_Work to be completed_
Return every line of the records that includes the string "Listing".

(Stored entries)
==================================================

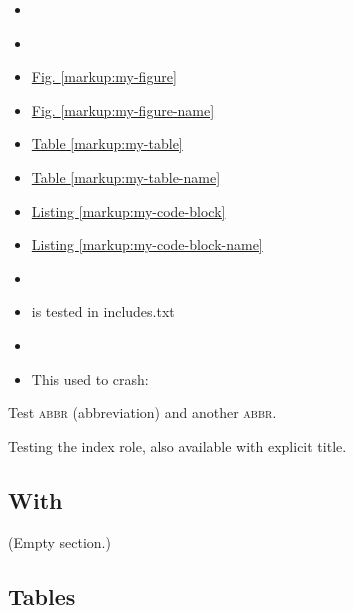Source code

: \documentclass[letterpaper,10pt,english]{sphinxhowto}
\begin{document}
\begin{itemize}
\item {} 
{\hyperref[markup:my\string-code\string-block]{}}

\item {} 
{\hyperref[markup:my\string-code\string-block\string-name]{}}

\item {} 
\hyperref[markup:my-figure]{Fig. \ref{markup:my-figure}}

\item {} 
\hyperref[markup:my-figure-name]{Fig. \ref{markup:my-figure-name}}

\item {} 
\hyperref[markup:my-table]{Table \ref{markup:my-table}}

\item {} 
\hyperref[markup:my-table-name]{Table \ref{markup:my-table-name}}

\item {} 
\hyperref[markup:my-code-block]{Listing \ref{markup:my-code-block}}

\item {} 
\hyperref[markup:my-code-block-name]{Listing \ref{markup:my-code-block-name}}

\item {} 
{\hyperref[subdir/includes::doc]{}}

\item {} 
 is tested in includes.txt

\item {} 
{\hyperref[objects:cmdoption\string-python\string-c]{}}

\item {} 
This used to crash: 

\end{itemize}

Test \textsc{abbr} (abbreviation) and another \textsc{abbr}.

Testing the index role, also available with
explicit title.


\subsection{With}
\label{markup:with}\label{markup:id1}
(Empty section.)


\subsection{Tables}
\label{markup:tables}
\end{document}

==================================================

_Response for this exercise_
\hyperref[markup:my-code-block]{Listing \ref{markup:my-code-block}}
\hyperref[markup:my-code-block-name]{Listing \ref{markup:my-code-block-name}}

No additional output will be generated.